Today’s business environment is extremely competitive, especially on the web. Simply building a good product, a strong brand or great distribution won’t guarantee your company success. You also have to do some or all of these things better than your competitors.

After looking at the leadership and obstacles of these four elite “Startup to IPO” companies (Vistaprint, Rackspace, OpenTable, Salesforce.com), we are going to learn about their growth strategies which helped them to outgrow their competitors.

Viral Programs & Product Expansion

free-biz-card

Vistaprint realized early on that if they want to success in a crowded market like online printing, they needed to do something different from their competitors. In 1999, they decided to use viral marketing to attract new customers. The company came up with the idea of free business cards. Customers can order 250 full-color business cards for free for unlimited time. The only cost for the customers is the $5 shipping and handling fee.

Of course, this strategy gave them runaway success. Seriously, how many companies do not want free business cards? Vistaprint knew that if they could have enough volume, giving cards away should not be that expensive. Up until now, the company has already printed over 4 billion cards for this offer. This single viral program has drove their amazing growth from 1999 to 2003.

To get a sense of just how quickly Vistaprint scale up in the early days, you have to see their actual revenue numbers provided by the founder:

In FY2001, which was June 2001, we had $6.1 million in revenues and 25 employees. In FY2002 we did $16.9 million and we had 50 employees. In FY2003 we did $35.4 million, in FY2004 we did $58.8 million, and FY2005 was $90.9 million. The following year we did $152 million and in 2007 we did $256 million. The growth has maintained as we did $401 million in FY2008. Our current guidance to Wall Street for FY2009 is $504 million to $510 million.

And then in 2004, the company started going well beyond the business cards area and into all things related to small business marketing, which includes apparel, pens, magnets, brochures, presentation folders, logo design, graphic design, web sites design and even email marketing. This broad product expansion has fueled their extraordinary growth from 2006 to 2009, from $152 to $510 million in revenue. To ensure the high quality of their new products, the company is spending over $50 million on technology development this year, which is about 10% of their revenues.

Not to Become a M&A Company

Oftentimes, large companies will consider using M&A (mergers and acquisitions) to increase market share, broaden product offerings, enter new markets, or even expand into new distribution channels. For a company like Vistaprint with $400 million revenue, even in a deep recession, they are obviously in a strong position to fuel its growth by deal making. Yet Robert Kean looks at M&A from a different point of view:

Very skeptically. We do look at it, and we have looked at many opportunities…We are not opposed to acquisitions, but we have to be very selective… If there is a win-win opportunity we will take it. We never say never. VistaPrint for a very long time will be an organic growth story…
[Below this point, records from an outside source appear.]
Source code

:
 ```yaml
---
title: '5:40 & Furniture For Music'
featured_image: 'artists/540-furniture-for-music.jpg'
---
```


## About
Rather than looking for innovation outside, Robert prefers internal new products development. For example, when the company decided to go into the software-as-a-service business providing email marketing solutions, they has chosen to develop the product, Vistaprint Email Marketing, themselves despite the fact that they can easily acquire iContact or ConstantContact.
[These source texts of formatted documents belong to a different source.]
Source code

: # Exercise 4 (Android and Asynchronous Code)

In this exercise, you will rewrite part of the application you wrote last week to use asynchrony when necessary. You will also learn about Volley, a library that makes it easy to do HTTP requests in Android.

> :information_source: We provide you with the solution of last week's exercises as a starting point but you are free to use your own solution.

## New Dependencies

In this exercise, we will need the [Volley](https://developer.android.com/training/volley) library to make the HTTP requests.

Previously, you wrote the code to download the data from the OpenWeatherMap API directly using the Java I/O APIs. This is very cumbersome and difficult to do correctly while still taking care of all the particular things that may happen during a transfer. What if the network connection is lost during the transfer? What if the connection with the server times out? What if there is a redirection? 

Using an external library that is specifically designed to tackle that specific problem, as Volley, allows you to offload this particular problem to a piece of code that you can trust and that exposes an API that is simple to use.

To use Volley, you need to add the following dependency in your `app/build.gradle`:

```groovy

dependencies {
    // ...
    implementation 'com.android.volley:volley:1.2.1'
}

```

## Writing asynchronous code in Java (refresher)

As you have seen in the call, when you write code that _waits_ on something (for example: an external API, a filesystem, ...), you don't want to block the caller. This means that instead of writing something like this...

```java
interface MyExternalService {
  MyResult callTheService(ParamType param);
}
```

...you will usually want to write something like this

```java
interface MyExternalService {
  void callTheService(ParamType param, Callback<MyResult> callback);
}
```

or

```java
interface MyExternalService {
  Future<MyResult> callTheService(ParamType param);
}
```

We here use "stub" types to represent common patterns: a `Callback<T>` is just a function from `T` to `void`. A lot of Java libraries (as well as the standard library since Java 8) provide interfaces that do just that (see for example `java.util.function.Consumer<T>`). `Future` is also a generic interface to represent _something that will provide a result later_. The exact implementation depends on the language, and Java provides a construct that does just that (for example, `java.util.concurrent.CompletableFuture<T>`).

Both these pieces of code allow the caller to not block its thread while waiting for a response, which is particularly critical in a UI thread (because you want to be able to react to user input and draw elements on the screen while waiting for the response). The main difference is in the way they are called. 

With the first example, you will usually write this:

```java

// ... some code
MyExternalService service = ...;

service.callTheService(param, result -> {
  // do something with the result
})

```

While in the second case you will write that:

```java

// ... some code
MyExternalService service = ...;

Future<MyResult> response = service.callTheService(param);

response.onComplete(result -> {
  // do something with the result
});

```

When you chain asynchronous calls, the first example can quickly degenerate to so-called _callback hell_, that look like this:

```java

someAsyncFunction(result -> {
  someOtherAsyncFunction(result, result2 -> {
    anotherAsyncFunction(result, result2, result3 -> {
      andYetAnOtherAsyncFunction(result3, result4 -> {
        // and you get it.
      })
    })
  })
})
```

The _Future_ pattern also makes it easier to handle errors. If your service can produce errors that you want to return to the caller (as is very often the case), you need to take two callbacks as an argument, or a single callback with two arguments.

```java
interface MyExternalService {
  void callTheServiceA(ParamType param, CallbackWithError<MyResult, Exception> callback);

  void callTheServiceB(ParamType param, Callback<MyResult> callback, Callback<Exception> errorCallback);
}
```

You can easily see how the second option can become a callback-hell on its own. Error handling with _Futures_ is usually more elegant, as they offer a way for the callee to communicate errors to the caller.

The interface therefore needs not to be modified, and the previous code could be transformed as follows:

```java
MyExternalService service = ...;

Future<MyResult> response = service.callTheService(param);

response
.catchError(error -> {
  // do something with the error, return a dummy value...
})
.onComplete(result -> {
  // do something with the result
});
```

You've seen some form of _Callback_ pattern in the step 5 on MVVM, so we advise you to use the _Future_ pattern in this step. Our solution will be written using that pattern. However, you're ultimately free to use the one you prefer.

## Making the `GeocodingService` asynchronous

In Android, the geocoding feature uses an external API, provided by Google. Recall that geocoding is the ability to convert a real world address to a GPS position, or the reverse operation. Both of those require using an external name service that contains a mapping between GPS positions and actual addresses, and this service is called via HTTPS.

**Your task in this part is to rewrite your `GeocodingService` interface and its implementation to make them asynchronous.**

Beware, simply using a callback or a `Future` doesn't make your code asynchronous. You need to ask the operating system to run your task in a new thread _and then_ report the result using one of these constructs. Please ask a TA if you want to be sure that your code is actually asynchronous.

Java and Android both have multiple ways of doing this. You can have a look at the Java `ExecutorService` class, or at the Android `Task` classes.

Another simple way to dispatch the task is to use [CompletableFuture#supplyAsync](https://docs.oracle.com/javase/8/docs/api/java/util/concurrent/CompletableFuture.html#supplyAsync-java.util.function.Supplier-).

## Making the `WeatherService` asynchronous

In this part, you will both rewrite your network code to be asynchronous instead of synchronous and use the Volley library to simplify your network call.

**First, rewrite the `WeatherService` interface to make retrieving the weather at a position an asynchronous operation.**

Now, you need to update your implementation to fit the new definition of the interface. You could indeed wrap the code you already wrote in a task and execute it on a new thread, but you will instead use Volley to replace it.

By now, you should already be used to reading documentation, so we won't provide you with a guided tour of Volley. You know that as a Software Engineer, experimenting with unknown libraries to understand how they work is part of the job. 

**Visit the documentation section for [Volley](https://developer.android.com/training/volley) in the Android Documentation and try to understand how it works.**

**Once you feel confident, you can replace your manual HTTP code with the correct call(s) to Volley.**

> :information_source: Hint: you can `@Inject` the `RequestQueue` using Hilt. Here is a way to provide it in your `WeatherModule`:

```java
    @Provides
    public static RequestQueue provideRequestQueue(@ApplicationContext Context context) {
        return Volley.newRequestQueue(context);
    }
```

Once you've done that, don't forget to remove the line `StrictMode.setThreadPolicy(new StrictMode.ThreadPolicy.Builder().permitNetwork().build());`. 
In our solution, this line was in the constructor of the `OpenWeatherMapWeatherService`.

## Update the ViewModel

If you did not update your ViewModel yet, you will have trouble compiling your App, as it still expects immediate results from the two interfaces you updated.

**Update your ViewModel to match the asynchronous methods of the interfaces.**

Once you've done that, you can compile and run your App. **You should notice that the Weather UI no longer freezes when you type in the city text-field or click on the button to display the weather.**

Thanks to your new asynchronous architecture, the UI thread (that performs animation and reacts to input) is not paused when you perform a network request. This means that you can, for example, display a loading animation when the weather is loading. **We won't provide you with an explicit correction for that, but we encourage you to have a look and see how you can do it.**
Think about your company now. Are you looking for long-term organic growth or short-term profitable opportunities? Do you have the confident to do a marketing campaign on a very large scale, like Vistaprint’s “free business cards” offer? If your company is not growing anymore, is it the right time to expand your core business to a much wider variety of businesses? Today Vistaprint has over 1,600 employees worldwide, growing from 25 people in 2001. I bet you can learn something from their success.

Customized Solutions

Like Vistaprint, Rackspace also found that following industry norms may not be the best way to do business. Many hosting companies saw themselves as commodity and technology companies. Yet Rackspace believes every customer is unique and has different business objectives. In order to met those goals, Rackspace is writing custom Service Level Agreements (SLAs) for their customers to guarantee their quality of their services. Their co-founder, Patrick Condon, explained:

We’re beginning to work with customers to identify the specific business outcome or business process a customer is trying to fulfill with their Web infrastructure. We then work with them to write an SLA around this business process versus just the infrastructure portion of hosting. I think this is a dramatic shift from how hosting companies have guaranteed quality of service in the past. Customers need customized solutions developed specifically for their businesses. I think the way the industry is moving is more towards a service based model where the technology and specific hardware components become less relevant.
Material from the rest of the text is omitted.